Lessons from Rackspace’s downtime
Last night Rackspace Cloud had some downtime. Reading post-mortems is always instructive, so let’s see what we can learn from Rackspace.
It sounds like this downtime was caused by a power issue:
We were testing phase rotation on a Power Distribution Unit (PDU) when a short occurred and caused us to lose the PDUs behind this Cluster. The phase rotation allows us to verify synchronization of power between primary and secondary sources.
[…] The PDUs were down for a total of about 5 minutes.
This isn’t the first time Rackspace has had power-related downtime (there were a couple incidents last year), but power-related downtime is in no way something that only affects Rackspace. Indeed, a power outage in San Francisco in 2007 knocked out the 365 Main data center, taking down sites as big as Yelp and Craigslist.
Again, just to be clear: I’m not criticizing Rackspace in any way. They’re a highly regarded hosting provider, and deservedly so. From my reading, they didn’t do a single thing wrong last night — it was just one of those "shit happens" events. Indeed, they’re to be commended for providing a good post-mortem and great real-time updates as they worked through the problems.
Clearly, the lesson here is to…
Watch your power!
That awesome load-balanced, redundant, no-single-point-of-failure stack you’ve built? Yeah, doesn’t do you much good when the lights go out. In my experience, the worst, most sustained downtime has always been caused by power issues.
Because of that, I take power issues very seriously. I make a point of asking hosting providers and data centers about their power arrangements. I try to make sure my data centers have redundant power to each rack, and generators that are tested regularly. But I also assume that losing power is a matter of "when," not "if." That means making sure I’ve got good external communication channels to keep clients up-to-date, and it means making sure I can recover quickly after the lights come back on.

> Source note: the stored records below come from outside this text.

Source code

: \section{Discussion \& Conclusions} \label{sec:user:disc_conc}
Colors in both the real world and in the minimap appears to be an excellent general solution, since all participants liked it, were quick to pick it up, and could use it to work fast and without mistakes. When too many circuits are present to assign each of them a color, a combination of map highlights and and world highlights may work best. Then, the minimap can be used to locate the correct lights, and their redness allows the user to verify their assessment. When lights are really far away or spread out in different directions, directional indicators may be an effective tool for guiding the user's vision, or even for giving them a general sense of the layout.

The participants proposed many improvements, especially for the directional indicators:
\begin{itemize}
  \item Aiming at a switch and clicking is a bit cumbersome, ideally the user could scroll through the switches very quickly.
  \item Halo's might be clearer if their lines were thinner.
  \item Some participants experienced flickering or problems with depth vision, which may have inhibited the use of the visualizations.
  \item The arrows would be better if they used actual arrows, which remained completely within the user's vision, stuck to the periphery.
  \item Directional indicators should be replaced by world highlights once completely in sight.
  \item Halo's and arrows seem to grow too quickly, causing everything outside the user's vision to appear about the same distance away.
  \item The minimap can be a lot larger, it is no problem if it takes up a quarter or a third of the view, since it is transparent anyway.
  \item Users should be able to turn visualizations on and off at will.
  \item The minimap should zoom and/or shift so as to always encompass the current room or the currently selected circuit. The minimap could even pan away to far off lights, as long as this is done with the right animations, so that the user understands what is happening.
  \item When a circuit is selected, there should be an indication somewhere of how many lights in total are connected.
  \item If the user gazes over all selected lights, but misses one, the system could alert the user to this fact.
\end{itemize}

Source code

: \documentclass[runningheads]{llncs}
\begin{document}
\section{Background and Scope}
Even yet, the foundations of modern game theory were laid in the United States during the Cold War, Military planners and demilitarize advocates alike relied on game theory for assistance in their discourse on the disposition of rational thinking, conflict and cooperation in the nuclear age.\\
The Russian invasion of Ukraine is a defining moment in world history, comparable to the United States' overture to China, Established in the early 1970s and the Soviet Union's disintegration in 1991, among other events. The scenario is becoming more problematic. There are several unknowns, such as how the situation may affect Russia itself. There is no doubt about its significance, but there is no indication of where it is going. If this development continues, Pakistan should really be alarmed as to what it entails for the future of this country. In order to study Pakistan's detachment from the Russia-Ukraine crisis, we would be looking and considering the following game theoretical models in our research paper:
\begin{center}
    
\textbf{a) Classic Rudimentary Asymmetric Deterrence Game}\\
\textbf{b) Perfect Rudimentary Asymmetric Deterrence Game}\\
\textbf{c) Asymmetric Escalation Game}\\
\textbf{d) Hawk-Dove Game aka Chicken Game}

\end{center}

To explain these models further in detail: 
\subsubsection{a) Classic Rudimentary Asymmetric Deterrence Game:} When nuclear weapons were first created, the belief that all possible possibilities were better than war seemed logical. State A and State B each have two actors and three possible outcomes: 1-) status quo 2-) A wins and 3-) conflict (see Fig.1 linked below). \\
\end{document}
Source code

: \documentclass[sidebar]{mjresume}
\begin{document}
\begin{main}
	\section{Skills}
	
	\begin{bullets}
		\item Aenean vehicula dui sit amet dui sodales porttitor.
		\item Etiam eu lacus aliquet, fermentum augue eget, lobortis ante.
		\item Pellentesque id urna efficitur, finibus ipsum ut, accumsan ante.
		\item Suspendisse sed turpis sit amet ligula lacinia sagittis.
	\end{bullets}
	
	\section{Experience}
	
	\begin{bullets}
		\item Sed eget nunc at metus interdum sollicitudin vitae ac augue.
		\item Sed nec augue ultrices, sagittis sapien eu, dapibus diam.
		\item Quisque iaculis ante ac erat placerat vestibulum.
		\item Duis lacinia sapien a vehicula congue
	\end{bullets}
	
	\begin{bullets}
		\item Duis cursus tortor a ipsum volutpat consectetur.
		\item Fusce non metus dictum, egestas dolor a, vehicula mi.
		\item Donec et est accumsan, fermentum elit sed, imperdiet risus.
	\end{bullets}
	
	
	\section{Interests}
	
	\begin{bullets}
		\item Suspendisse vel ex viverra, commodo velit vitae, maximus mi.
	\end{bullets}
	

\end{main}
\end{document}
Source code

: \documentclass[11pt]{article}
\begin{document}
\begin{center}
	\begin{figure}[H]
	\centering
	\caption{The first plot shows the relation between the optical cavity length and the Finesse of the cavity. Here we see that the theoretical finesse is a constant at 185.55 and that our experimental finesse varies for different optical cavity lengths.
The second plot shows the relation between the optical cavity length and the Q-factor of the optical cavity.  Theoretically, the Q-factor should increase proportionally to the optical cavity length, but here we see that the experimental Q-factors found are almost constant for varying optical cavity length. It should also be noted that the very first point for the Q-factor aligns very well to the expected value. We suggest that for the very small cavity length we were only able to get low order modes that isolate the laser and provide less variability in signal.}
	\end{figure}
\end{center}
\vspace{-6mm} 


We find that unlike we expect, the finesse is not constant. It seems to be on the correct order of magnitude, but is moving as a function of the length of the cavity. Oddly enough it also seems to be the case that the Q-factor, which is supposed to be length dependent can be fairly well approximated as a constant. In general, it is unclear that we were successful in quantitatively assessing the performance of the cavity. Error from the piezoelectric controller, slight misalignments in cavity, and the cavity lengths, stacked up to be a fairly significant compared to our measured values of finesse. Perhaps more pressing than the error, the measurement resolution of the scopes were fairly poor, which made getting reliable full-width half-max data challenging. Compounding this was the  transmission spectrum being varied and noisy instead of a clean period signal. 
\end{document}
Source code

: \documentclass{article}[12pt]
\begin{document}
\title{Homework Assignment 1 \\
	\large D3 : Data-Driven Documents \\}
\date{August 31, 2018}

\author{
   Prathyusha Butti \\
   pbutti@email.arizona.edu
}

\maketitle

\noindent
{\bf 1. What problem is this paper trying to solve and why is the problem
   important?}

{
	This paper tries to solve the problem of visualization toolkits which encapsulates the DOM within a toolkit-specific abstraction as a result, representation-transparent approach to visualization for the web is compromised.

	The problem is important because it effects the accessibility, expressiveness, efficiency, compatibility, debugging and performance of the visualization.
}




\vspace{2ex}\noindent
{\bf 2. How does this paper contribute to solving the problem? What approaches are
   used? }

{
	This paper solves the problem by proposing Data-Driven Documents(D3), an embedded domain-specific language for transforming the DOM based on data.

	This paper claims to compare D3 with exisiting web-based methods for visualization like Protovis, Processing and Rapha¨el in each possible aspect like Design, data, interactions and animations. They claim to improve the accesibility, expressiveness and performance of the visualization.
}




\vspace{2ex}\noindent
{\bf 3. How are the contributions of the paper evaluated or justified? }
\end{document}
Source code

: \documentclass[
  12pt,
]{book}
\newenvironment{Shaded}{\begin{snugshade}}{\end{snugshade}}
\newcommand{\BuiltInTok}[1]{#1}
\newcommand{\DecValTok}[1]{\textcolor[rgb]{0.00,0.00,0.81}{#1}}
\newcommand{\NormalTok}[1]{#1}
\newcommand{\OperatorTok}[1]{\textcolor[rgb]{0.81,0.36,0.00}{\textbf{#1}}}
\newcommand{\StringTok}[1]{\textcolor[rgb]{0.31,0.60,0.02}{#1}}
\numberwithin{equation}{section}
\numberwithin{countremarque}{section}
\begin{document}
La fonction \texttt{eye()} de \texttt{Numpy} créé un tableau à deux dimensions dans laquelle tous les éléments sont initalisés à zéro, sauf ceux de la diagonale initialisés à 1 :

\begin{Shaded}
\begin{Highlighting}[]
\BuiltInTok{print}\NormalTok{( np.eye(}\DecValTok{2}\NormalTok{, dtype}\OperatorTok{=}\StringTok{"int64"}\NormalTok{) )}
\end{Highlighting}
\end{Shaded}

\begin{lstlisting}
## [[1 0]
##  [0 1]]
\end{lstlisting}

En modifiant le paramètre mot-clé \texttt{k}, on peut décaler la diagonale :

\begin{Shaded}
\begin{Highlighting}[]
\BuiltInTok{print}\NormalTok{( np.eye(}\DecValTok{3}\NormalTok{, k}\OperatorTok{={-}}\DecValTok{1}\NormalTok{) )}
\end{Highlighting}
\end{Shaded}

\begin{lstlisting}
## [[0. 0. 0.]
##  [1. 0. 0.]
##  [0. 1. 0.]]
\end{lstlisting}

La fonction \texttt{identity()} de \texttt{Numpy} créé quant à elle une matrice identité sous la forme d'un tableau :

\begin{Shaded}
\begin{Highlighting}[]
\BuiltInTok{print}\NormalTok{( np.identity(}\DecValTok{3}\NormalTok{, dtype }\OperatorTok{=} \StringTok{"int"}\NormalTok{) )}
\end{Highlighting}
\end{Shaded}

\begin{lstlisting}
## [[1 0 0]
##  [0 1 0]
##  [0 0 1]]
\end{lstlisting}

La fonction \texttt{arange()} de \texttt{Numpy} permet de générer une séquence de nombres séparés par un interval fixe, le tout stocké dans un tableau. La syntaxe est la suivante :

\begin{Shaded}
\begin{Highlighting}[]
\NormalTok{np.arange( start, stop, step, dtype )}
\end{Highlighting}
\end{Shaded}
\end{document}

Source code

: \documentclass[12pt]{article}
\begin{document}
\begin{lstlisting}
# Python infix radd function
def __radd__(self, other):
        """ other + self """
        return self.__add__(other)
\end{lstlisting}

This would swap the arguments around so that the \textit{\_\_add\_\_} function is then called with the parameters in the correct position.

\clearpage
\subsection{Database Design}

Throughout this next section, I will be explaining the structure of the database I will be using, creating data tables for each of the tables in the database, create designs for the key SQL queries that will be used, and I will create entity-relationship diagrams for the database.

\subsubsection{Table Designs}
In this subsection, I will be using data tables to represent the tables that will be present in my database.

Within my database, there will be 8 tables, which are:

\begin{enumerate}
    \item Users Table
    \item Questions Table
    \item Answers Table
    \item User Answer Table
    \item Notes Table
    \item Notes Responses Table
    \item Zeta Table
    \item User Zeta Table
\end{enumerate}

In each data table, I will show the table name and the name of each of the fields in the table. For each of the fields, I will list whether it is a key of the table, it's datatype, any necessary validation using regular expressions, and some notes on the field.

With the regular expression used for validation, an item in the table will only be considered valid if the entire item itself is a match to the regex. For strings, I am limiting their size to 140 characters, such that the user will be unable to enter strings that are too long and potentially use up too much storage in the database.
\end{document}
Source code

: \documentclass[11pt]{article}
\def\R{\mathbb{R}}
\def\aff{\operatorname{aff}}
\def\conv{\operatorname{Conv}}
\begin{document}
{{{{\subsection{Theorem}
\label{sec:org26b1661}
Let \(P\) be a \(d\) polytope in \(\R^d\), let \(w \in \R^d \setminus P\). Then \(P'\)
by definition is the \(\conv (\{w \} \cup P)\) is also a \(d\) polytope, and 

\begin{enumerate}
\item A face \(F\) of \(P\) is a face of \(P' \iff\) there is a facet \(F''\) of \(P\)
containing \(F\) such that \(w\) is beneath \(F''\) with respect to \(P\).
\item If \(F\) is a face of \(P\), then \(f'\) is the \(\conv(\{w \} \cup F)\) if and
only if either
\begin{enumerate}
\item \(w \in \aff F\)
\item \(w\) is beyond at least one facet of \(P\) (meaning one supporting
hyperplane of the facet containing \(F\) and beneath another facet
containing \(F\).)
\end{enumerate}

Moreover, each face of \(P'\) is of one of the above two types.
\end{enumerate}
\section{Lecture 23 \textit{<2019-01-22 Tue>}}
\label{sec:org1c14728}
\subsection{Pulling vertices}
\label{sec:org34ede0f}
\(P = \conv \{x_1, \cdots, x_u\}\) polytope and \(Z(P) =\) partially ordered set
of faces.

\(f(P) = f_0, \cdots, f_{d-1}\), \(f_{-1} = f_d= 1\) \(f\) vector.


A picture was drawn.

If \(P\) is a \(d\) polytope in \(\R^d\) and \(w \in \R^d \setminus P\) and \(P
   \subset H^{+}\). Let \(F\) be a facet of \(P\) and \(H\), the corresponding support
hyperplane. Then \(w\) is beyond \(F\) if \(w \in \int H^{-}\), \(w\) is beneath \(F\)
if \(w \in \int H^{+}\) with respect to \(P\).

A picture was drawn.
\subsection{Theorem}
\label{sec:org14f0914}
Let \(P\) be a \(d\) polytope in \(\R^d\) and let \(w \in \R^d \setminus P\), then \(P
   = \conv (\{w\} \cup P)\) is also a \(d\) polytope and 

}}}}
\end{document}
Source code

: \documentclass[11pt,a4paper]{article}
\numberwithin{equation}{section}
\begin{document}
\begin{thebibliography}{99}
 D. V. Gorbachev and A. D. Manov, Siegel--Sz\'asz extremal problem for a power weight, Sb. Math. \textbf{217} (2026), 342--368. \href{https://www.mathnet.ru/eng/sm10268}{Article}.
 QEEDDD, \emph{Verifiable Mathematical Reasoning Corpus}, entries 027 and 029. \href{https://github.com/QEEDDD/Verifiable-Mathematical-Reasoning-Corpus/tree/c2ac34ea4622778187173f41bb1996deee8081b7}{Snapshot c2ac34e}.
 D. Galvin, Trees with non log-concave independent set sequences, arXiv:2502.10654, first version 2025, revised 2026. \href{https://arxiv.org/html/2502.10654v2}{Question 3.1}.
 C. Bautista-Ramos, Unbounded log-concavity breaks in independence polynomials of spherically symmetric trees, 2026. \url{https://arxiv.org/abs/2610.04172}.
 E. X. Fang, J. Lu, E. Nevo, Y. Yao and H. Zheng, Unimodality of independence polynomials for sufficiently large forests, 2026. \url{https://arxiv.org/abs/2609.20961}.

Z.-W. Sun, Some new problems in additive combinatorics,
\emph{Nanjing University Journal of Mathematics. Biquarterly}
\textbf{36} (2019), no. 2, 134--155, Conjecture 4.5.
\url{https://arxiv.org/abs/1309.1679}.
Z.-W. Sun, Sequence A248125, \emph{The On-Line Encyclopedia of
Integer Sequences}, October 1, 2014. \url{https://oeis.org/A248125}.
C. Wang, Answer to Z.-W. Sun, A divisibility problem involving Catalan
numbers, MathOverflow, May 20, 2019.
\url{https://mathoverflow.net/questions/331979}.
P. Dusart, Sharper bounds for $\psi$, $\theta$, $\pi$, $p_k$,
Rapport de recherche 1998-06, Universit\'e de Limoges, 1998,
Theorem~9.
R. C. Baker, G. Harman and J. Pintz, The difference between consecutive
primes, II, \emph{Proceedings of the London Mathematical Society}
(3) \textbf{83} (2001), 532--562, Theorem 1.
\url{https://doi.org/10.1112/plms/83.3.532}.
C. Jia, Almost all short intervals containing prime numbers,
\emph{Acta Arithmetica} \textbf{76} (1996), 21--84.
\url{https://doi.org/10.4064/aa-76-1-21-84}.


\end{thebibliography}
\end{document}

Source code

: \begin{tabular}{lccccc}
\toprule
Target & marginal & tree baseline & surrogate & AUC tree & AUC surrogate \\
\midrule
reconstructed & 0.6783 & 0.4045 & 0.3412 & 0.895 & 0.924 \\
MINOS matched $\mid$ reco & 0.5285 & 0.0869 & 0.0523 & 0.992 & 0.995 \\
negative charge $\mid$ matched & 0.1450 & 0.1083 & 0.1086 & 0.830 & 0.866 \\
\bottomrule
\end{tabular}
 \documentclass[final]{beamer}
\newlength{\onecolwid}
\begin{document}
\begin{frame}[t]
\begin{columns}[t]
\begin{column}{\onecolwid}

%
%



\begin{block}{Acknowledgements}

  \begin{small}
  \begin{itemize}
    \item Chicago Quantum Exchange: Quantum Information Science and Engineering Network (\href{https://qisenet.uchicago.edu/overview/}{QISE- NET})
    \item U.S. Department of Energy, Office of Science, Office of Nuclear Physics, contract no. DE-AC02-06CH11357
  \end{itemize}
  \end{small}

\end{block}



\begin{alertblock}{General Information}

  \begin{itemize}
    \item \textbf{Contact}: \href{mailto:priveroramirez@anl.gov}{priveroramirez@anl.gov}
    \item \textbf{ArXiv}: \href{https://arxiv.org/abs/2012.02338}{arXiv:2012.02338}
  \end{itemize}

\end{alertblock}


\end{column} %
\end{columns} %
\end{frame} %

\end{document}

Speaking of lights coming back on… take a look at Rackspace’s play-by-play last night:
UPDATE: As of 1:15am CST, Rackspace Cloud engineers have identified that a Rackspace data center maintenance issue has caused residual intermittent power connectivity to our Cloud Sites system. […]
UPDATE: As of 1:30am CST, service has been restored to the majority of our technology clusters in our WC2 cluster. […]
UPDATE: As of 2:00am CST, we are still trouble shooting […]
UPDATE: As of 2:30am CST, […]
UPDATE: As of 4:20am CST, we are seeing a few residual issues […]
UPDATE: As of 4:27am CST, engineers corrected the outstanding residual issues and have once again fully restored service.
Hang on - I thought the post-mortem said that the PDUs were only down for 5 minutes? How’d a five minute power outage turn into over 3 hours of downtime (for some customers)?
This leads us to a corollary to this lesson:
Reboots must be automatic
If you accept the argument that power-related downtime is inevitable, then it stands to reason that you’ve got to be absolutely sure that your machines boot cleanly, and that all required services come up when they do.
I know, I know, we all like to brag about our uptime. Unfortunately, the only way to know that your machines boot correctly is to try it. It’s time to make a high uptime a mark of shame, not a badge of honor.
Good data centers fall over to backup power every week or so; it’s a similar good practice to regularly reboot machines. Forcing a sudden reboot will cleanly test your fallover solution — you’ve got fallover mechanisms for your machines, right? Plus, you’ll know that a five minute power outage won’t turn into 3 hours of debugging.
Finally, one last corollary:
Five nines is impossible
Really. It’s just not going to happen. If your SLA guarantees five nines you might as well set aside the penalty money from day one; you’ll be paying out sooner or later.
Think about it: 99.999% uptime translates to only 26 seconds of downtime in a month. Even if your machines boot perfectly ever time, the’ll never recover from even a split second of power loss. No cluster I’ve seen can boot in under 26 seconds.
You will lose power, so be prepared.